De Mey betitelde zijn bundel Herfstbloemen, omdat de stukjes, die hij bevat, geschreven werden toen ‘de najaarswind reeds over zijn dichtergaarde waaide’, doch onwillekeurig zou men het lieve boekje ‘Lentebloei’ willen heeten èn om de frissche stemming die er in leeft èn om den zoo gelukkig verjongden trant van den dichter!
De heer J.M. Thomissen gaf op 't einde van 1908 de Sonnetten en Gedichten van Huibrecht Haenen uit (Antwerpen, Nederl. Boekhandel). Daardoor volbracht hij niet alleen een daad van piëteit tegenover de nagedachtenis van zijn dooden vriend, maar hij maakte aldus ook in ruimeren kring een waar dichter bekend. Beter dan de drie vorige werken, die Haenen gedurende zijn leven uitgaf, is deze bundel geschikt om den dichter naar waarde te doen schatten; hij bevat het voldragenste en het karakteristiekste werk van den ongelukkigen Hasselaar, die in Juni 1908 overleed, ‘afgetobd van lichaam, doodmoe van geest en oververzadigd van 't leven, ofschoon nauwelijks 35 jaar!’ ‘Nog 'n héél klein kind, liet hem 'n dienstmeisje achteroverschieten van haren arm: die noodlottige val veroorzaakte 'n ongeneesbare breuk.’ Dit was het noodlot, dat H. Haenen's voelen en denken gansch beheerschte. Zijn gedichten zijn een volgehouden, grievende klacht:
't Zijn altoos tonen die hun lijden klagen,
't Zijn altoos zuchten die hun droefheid dragen,
Tot blijde zangen (is hij) machteloos
Zij trekken, trekken voort, de lange karavanen
Van (zijn) gedachten; 't zijn gestalten, diep gebogen,
Vermolmde hoop, beroeste wilskracht, brokklend pogen.

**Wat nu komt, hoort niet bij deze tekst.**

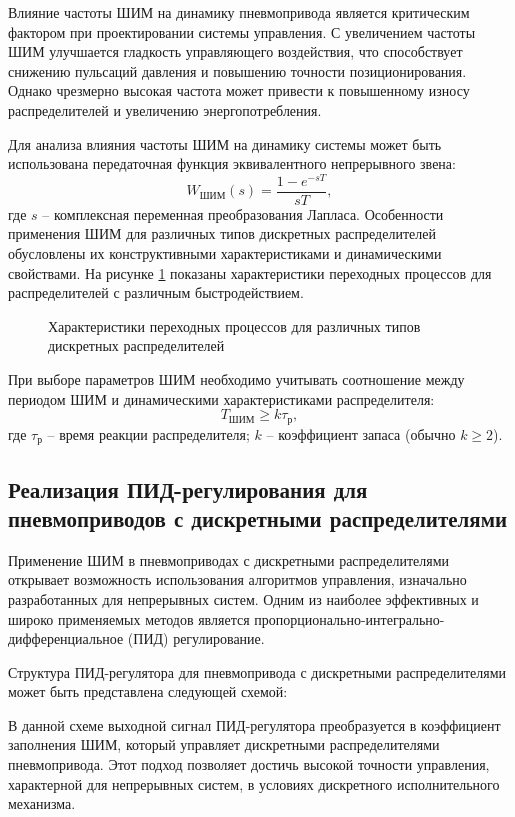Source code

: Влияние частоты ШИМ на динамику пневмопривода является критическим фактором при
проектировании системы управления. С увеличением частоты ШИМ улучшается
гладкость управляющего воздействия, что способствует снижению пульсаций давления
и повышению точности позиционирования. Однако чрезмерно высокая частота может привести
к повышенному износу распределителей и увеличению энергопотребления.

Для анализа влияния частоты ШИМ на динамику системы может быть использована передаточная функция эквивалентного непрерывного звена:
\begin{equation*}
	W_{\text{ШИМ}}(s) = \frac{1 - e^{-sT}}{sT},
\end{equation*}
где $s$ -- комплексная переменная преобразования Лапласа.
Особенности применения ШИМ для различных типов дискретных
распределителей обусловлены их конструктивными характеристиками и
динамическими свойствами. На рисунке \ref{fig:ch3:pwm_valve_response} показаны
характеристики переходных процессов для распределителей с различным быстродействием.

\begin{figure}[ht]
	\caption{Характеристики переходных процессов для различных типов дискретных распределителей}
	\label{fig:ch3:pwm_valve_response}
\end{figure}

При выборе параметров ШИМ необходимо учитывать соотношение между
периодом ШИМ и динамическими характеристиками распределителя:
\begin{equation*}
	T_{ШИМ} \geq k\tau_{\text{р}},
\end{equation*}
где $\tau_{\text{р}}$ -- время реакции распределителя;
$k$ -- коэффициент запаса (обычно $k \geq 2$).

\subsection{Реализация ПИД-регулирования для пневмоприводов с дискретными распределителями}\label{subsec:ch3/sec2/sub2}
Применение ШИМ в пневмоприводах с дискретными распределителями открывает
возможность использования алгоритмов управления,
изначально разработанных для непрерывных систем.
Одним из наиболее эффективных и широко применяемых методов является
пропорционально-интегрально-дифференциальное (ПИД) регулирование.

Структура ПИД-регулятора для пневмопривода
с дискретными распределителями может быть представлена следующей схемой:
\begin{figure}[ht]
	\label{fig:ch3:pid_pwm_control}
\end{figure}
В данной схеме выходной сигнал ПИД-регулятора преобразуется в коэффициент
заполнения ШИМ, который управляет дискретными распределителями
пневмопривода. Этот подход позволяет достичь высокой точности
управления, характерной для непрерывных систем, в условиях
дискретного исполнительного механизма.

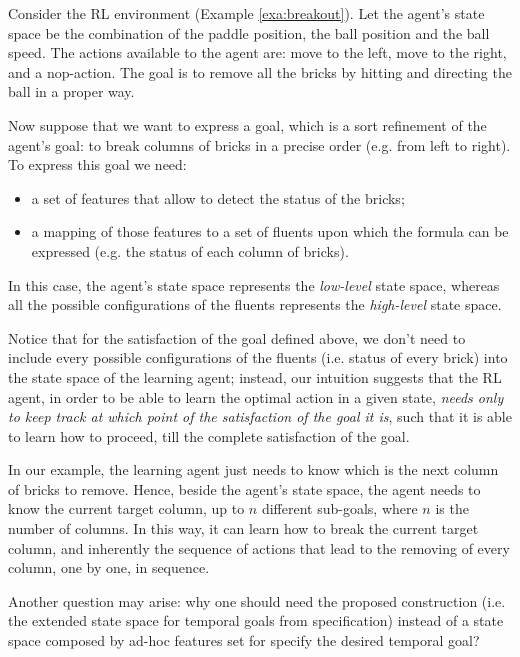 \begin{example}
	Consider the RL environment \Breakout (Example \ref{exa:breakout}). Let the agent's state space be the combination of the paddle position, the ball position and the ball speed. The actions available to the agent are: move to the left, move to the right, and a nop-action. The goal is to remove all the bricks by hitting and directing the ball in a proper way.
	
	Now suppose that we want to express a \LLf goal, which is a sort refinement of the agent's goal: to break columns of bricks in a precise order (e.g. from left to right). To express this goal we need:
	\begin{itemize}
		\item a set of features that allow to detect the status of the bricks;
		\item a mapping of those features to a set of fluents upon which the \LLf formula can be expressed (e.g. the status of each column of bricks).
	\end{itemize}
	In this case, the agent's state space represents the \emph{low-level} state space, whereas all the possible configurations of the fluents represents the \emph{high-level} state space.
	
	Notice that for the satisfaction of the \LLf goal defined above, we don't need to include every possible configurations of the fluents (i.e. status of every brick) into the state space of the learning agent; instead, our intuition suggests that the RL agent, in order to be able to learn the optimal action in a given state, \emph{needs only to keep track at which point of the satisfaction of the goal it is}, such that it is able to learn how to proceed, till the complete satisfaction of the goal.
	
	In our example, the learning agent just needs to know which is the next column of bricks to remove. Hence, beside the agent's state space, the agent needs to know the current target column, up to $n$ different sub-goals, where $n$ is the number of columns. In this way, it can learn how to break the current target column, and inherently the sequence of actions that lead to the removing of every column, one by one, in sequence.
	
	Another question may arise: why one should need the proposed construction (i.e. the extended state space for temporal goals from \LLf specification) instead of a state space composed by ad-hoc features set for specify the desired temporal goal?
	

\end{example}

De dood komt hem voor als een verlossing:
Ik heb genoeg geleefd, genoeg geleden,
Ik ben zoo levensbeu, zoo lijdensmoe;
Ik doe tot sluimeren mijn oogen toe,
En waan den strijd voor eeuwig uitgestreden.
| |
| |
Mij was 't bestaan een harde geeselroê.
Het sloeg met wreed geweld mijn zwakke leden.
Verkrimpend heb ik vaak gezucht, gebeden...
Vergeefs! - dit hitste nog der slagen woê.
Paars-blauw gestriemd, met wonden overtogen,
Lig ik hier neer, verzadigd van de pijn,
Ik wacht, totdat de dood vol mededoogen,
- Zij zal barmhartiger dan het 't leven zijn -
Haar mantel over mij heeft heengesmeten.
O! ik wil rusten, slapen en vergeten!
O, laat me in vrede gaan, ik bid u, Heer!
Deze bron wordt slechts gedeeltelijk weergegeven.